▶ [Aim of the task]
Go line by line through the data and copy those with the word "script".

▶ [Exercise input]
◆ ◆ ◆ ◆

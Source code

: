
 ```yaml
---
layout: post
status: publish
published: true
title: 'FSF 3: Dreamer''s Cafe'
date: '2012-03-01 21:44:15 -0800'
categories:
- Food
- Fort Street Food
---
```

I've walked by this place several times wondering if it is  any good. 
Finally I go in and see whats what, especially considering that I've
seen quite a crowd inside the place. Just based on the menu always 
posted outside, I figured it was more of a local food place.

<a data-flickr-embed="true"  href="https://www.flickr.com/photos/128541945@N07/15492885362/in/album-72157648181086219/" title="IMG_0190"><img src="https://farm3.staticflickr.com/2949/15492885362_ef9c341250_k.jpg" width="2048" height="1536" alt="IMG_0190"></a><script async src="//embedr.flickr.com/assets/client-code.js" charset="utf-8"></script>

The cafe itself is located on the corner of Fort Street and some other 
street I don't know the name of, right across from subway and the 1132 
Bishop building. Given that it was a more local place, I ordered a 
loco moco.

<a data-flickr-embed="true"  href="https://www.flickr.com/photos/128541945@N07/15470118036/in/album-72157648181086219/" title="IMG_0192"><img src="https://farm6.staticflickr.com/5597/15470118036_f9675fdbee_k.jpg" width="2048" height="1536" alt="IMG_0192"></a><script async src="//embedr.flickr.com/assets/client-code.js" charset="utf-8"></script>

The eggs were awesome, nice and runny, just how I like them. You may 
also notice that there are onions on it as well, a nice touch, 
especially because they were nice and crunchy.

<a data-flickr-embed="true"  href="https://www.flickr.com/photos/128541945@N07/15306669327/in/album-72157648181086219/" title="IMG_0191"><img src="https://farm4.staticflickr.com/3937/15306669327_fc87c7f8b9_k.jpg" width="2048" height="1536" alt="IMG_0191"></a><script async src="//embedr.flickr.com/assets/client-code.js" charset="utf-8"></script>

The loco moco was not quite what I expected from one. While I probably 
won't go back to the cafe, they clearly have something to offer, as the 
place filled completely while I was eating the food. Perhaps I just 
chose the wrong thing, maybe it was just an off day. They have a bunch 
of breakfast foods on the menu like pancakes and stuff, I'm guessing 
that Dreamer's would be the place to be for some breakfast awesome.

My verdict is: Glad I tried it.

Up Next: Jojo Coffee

◆ ◆ ◆ ◆

▶ [Expected output]
<a data-flickr-embed="true"  href="https://www.flickr.com/photos/128541945@N07/15492885362/in/album-72157648181086219/" title="IMG_0190"><img src="https://farm3.staticflickr.com/2949/15492885362_ef9c341250_k.jpg" width="2048" height="1536" alt="IMG_0190"></a><script async src="//embedr.flickr.com/assets/client-code.js" charset="utf-8"></script>
<a data-flickr-embed="true"  href="https://www.flickr.com/photos/128541945@N07/15470118036/in/album-72157648181086219/" title="IMG_0192"><img src="https://farm6.staticflickr.com/5597/15470118036_f9675fdbee_k.jpg" width="2048" height="1536" alt="IMG_0192"></a><script async src="//embedr.flickr.com/assets/client-code.js" charset="utf-8"></script>
<a data-flickr-embed="true"  href="https://www.flickr.com/photos/128541945@N07/15306669327/in/album-72157648181086219/" title="IMG_0191"><img src="https://farm4.staticflickr.com/3937/15306669327_fc87c7f8b9_k.jpg" width="2048" height="1536" alt="IMG_0191"></a><script async src="//embedr.flickr.com/assets/client-code.js" charset="utf-8"></script>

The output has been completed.